> **Work required**
Go through the records line by line and work out how many lines hold the word "listen". Answer with the number only.
##### Input
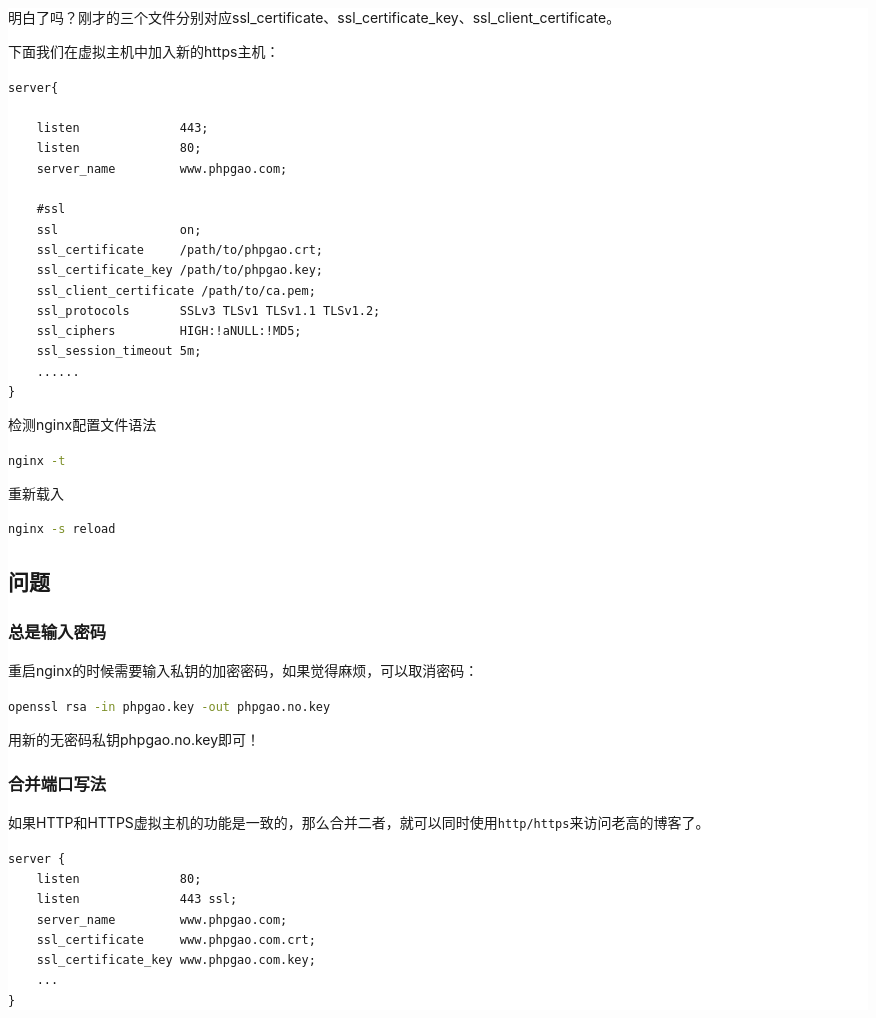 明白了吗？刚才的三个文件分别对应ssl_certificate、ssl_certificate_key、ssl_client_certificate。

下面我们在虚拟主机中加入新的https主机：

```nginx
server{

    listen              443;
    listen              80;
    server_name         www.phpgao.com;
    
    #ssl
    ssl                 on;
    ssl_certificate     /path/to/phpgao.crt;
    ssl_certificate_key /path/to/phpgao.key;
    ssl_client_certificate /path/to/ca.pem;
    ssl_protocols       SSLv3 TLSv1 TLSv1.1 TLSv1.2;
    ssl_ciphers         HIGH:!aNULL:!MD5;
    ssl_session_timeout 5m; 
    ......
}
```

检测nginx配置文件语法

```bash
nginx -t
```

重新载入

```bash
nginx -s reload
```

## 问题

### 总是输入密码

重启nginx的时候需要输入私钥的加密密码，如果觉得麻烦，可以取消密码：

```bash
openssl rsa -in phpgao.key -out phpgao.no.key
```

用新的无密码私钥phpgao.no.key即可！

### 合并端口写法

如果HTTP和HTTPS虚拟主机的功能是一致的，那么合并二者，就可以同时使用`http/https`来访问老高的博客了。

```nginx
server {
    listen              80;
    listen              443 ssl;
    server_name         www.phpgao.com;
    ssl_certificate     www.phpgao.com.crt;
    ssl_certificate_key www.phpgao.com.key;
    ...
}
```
##########
##### Input
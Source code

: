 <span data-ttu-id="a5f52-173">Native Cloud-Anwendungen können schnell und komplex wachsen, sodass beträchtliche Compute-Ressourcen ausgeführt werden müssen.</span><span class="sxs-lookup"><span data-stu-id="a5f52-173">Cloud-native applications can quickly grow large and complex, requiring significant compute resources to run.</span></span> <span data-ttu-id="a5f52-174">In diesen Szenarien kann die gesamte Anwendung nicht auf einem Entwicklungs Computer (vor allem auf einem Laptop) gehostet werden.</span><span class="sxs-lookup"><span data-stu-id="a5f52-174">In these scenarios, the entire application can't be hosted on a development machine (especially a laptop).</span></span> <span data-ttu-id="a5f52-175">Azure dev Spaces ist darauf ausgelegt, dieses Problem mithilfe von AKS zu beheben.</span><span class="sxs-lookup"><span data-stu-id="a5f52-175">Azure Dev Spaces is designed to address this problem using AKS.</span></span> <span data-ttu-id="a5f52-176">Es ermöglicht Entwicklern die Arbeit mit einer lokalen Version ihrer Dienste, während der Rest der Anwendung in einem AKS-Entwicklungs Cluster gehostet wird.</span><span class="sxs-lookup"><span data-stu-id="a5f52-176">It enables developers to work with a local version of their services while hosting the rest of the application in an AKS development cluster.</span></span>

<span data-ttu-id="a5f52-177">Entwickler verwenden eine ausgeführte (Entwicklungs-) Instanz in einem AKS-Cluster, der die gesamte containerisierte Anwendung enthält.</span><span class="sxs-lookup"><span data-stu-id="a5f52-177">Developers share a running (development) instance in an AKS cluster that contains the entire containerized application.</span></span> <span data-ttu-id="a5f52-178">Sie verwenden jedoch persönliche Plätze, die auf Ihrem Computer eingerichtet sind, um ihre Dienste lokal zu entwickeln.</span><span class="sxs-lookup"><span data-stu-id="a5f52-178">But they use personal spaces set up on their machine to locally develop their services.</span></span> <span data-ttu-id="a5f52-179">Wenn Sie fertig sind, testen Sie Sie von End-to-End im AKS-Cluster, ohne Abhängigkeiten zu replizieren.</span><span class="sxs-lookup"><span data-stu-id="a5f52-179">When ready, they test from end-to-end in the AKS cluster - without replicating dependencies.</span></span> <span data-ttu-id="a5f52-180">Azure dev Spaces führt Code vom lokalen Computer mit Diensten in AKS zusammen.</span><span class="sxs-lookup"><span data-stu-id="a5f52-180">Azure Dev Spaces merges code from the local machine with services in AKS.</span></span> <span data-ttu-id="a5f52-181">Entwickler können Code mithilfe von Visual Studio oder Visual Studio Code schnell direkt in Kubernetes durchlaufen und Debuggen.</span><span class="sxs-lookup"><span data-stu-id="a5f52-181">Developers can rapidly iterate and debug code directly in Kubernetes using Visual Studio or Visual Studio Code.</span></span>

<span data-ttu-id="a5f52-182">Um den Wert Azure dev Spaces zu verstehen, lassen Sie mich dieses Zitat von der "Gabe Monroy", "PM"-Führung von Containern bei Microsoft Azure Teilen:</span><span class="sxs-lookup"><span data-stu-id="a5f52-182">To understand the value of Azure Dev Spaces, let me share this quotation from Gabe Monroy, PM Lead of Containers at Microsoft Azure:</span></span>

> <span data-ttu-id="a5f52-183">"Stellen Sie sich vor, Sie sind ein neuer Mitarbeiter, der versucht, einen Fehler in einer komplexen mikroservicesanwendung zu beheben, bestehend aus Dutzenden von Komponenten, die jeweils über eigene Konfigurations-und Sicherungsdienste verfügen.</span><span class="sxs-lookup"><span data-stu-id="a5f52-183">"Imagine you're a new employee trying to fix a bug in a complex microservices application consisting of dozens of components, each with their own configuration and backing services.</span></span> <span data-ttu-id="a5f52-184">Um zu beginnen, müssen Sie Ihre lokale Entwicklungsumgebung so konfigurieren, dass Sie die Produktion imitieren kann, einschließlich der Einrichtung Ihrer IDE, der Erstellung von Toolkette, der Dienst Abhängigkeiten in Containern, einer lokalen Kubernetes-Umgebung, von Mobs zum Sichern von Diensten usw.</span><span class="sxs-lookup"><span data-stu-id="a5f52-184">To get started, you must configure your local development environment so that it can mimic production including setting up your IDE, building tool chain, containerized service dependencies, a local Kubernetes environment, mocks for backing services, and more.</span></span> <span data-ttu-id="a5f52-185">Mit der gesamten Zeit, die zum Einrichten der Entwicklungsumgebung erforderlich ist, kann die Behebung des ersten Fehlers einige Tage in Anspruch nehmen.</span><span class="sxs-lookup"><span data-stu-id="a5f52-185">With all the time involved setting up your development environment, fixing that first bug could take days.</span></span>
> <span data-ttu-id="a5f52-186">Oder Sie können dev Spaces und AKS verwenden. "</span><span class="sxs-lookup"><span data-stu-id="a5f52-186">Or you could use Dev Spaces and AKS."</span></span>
##########
> **Problem solution**
4